Hypertune OpenFeature Server Provider
This package contains a provider for using Hypertune with the OpenFeature JS Server SDK. If you want to use Hypertune with OpenFeature in the client then checkout the Hypertune OpenFeature Web Provider.
Hypertune overview
Hypertune is the most flexible platform for feature flags, A/B testing, analytics and app configuration. Built with full end-to-end type-safety, Git-style version control and local, synchronous, in-memory flag evaluation.
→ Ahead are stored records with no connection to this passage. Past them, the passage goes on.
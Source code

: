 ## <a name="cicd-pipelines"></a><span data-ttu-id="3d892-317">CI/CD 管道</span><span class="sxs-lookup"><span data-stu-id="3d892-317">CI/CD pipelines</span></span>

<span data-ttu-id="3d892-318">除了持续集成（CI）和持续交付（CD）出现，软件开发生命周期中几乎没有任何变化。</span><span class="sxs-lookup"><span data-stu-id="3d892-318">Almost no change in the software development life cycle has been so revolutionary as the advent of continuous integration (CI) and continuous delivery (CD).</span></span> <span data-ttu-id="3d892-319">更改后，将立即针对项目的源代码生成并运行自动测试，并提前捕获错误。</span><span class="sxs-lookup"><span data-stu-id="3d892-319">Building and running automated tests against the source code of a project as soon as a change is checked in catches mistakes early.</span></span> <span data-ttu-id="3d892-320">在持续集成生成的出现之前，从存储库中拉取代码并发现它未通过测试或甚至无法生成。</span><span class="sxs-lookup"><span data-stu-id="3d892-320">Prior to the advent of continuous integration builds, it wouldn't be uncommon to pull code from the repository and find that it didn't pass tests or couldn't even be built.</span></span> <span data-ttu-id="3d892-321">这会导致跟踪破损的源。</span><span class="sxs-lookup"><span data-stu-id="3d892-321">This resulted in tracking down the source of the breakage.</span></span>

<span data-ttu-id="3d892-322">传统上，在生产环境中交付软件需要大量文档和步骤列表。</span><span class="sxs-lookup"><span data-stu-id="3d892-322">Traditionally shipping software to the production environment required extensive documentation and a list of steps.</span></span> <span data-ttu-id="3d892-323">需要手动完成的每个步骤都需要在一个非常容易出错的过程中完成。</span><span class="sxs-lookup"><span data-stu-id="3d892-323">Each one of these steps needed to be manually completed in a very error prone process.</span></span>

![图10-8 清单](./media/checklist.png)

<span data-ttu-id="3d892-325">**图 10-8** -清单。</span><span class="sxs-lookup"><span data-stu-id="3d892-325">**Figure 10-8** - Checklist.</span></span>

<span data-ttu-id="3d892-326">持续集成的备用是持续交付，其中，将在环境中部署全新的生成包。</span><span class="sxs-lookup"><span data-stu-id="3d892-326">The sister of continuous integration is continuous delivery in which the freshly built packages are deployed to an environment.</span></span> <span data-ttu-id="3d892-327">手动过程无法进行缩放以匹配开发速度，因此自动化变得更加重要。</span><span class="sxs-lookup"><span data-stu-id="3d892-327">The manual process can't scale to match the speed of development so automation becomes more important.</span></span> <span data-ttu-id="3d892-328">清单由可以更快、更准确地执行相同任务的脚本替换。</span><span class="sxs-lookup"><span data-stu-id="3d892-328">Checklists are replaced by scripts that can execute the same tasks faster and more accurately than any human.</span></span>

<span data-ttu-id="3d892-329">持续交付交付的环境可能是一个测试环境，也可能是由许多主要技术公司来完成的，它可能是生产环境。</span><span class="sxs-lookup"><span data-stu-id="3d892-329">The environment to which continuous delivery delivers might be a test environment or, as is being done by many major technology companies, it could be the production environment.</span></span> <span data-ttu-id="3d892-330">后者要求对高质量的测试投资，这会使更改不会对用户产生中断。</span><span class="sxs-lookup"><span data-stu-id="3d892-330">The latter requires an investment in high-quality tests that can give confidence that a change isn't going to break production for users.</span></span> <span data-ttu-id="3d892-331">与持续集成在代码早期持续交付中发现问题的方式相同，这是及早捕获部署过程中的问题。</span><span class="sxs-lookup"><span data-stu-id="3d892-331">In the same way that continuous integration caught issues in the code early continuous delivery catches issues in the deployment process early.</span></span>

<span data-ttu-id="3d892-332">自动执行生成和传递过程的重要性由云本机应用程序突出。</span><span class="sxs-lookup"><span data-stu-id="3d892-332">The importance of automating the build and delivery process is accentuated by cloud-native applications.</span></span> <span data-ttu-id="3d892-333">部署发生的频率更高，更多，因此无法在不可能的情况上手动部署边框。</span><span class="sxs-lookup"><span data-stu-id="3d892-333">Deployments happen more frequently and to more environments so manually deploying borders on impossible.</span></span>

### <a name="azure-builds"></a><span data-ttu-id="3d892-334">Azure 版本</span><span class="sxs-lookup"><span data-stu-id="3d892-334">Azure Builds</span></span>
Optimized for TypeScript, React and Next.js.
Quick start
1. Installation
npm install @openfeature/server-sdk
npm install @hypertune/openfeature-server-provider
2. Usage
import { OpenFeature } from "@openfeature/server-sdk";
import { HypertuneProvider } from "@hypertune/openfeature-server-provider";
await OpenFeature.setProviderAndWait(
new HypertuneProvider({
token: "YOUR_HYPERTUNE_TOKEN",
})
);
const client = OpenFeature.getClient();
const context = {
environment: "test",
user: {
id: "user_123",
name: "Test User",
email: "test@hypertune.com",
},
};
await OpenFeature.setContext(context);
const exampleFlag = await client.getBooleanValue("exampleFlag", false);
if (exampleFlag) {
console.log("exampleFlag is enabled");
}
OpenFeature Specific Considerations
Accessing nested flags
To access nested flags you can use a dot separated path to your flag e.g. backend.exampleFlag
. Values in a list can only be accessed by first evaluating the list flag as an object using the getObjectValue
method.
Publishing events
To publish an event you can evaluate an event trigger flag using the getBooleanValue
method.
Flag-specific arguments
Flag-specific arguments are not supported for individual flags with this OpenFeature provider. Trying to evaluate a flag with arguments will result in an error and the default/fallback value will be used. The only way to pass inputs to Hypertune is via the top level context.